🤖 AI Summary
This work addresses the challenges of generative modeling in high-dimensional neural network weight spaces, where high dimensionality and strong permutation symmetries hinder existing methods from efficiently producing complete, high-performance large-scale network weights. The paper introduces DeepWeightFlow, which for the first time integrates Git Re-Basin with Flow Matching and incorporates TransFusion for weight normalization, effectively eliminating weight symmetries and enabling direct generation of diverse, high-accuracy network parameters in the original weight space. Without requiring fine-tuning, the method achieves strong transfer performance across diverse architectures and data modalities, generating hundreds of high-performing models within minutes. It substantially outperforms diffusion-based approaches, marking a significant advance in both generation efficiency and diversity.
📝 Abstract
Building efficient and effective generative models for neural network weights has been a research focus of significant interest that faces challenges posed by the high-dimensional weight spaces of modern neural networks and their symmetries. Several prior generative models are limited to generating partial neural network weights, particularly for larger models, such as ResNet and ViT. Those that do generate complete weights struggle with generation speed or require finetuning of the generated models.

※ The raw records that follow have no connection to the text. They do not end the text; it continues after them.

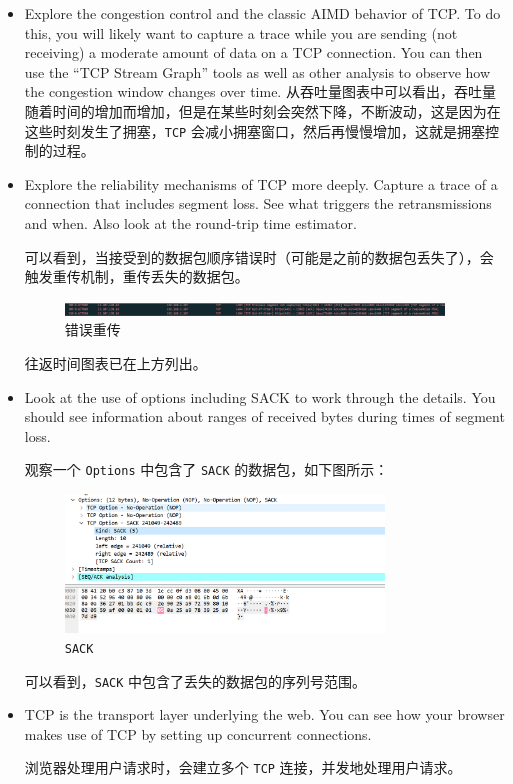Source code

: \documentclass{article}
\begin{document}
\begin{itemize}[noitemsep]
  \item Explore the congestion control and the classic AIMD behavior of TCP. To do this, you will likely want to capture a trace while you are sending (not receiving) a moderate amount of data on a TCP connection. You can then use the “TCP Stream Graph” tools as well as other analysis to observe how the congestion window changes over time.
        从吞吐量图表中可以看出，吞吐量随着时间的增加而增加，但是在某些时刻会突然下降，不断波动，这是因为在这些时刻发生了拥塞，\texttt{TCP} 会减小拥塞窗口，然后再慢慢增加，这就是拥塞控制的过程。
  \item Explore the reliability mechanisms of TCP more deeply. Capture a trace of a connection that includes segment loss. See what triggers the retransmissions and when. Also look at the round-trip time estimator.

        可以看到，当接受到的数据包顺序错误时（可能是之前的数据包丢失了），会触发重传机制，重传丢失的数据包。

        \begin{figure}[H]
          \centering
          \includegraphics[width=0.95\textwidth]{img/15.png}
          \caption{错误重传}
        \end{figure}

        往返时间图表已在上方列出。
  \item Look at the use of options including SACK to work through the details. You should see information about ranges of received bytes during times of segment loss.

        观察一个 \texttt{Options} 中包含了 \texttt{SACK} 的数据包，如下图所示：

        \begin{figure}[H]
          \centering
          \includegraphics[width=0.8\textwidth]{img/16.png}
          \caption{\texttt{SACK}}
        \end{figure}

        可以看到，\texttt{SACK} 中包含了丢失的数据包的序列号范围。
  \item TCP is the transport layer underlying the web. You can see how your browser makes use of TCP by setting up concurrent connections.

        浏览器处理用户请求时，会建立多个 \texttt{TCP} 连接，并发地处理用户请求。

\end{itemize}
\end{document}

In this work, we present DeepWeightFlow, a Flow Matching model that operates directly in weight space to generate diverse and high-accuracy neural network weights for a variety of architectures, neural network sizes, and data modalities. The neural networks generated by DeepWeightFlow do not require fine-tuning to perform well and can scale to large networks. We apply Git Re-Basin and TransFusion for neural network canonicalization in the context of generative weight models to account for the impact of neural network permutation symmetries and to improve generation efficiency for larger model sizes. The generated networks excel at transfer learning, and ensembles of hundreds of neural networks can be generated in minutes, far exceeding the efficiency of diffusion-based methods. DeepWeightFlow models pave the way for more efficient and scalable generation of diverse sets of neural networks.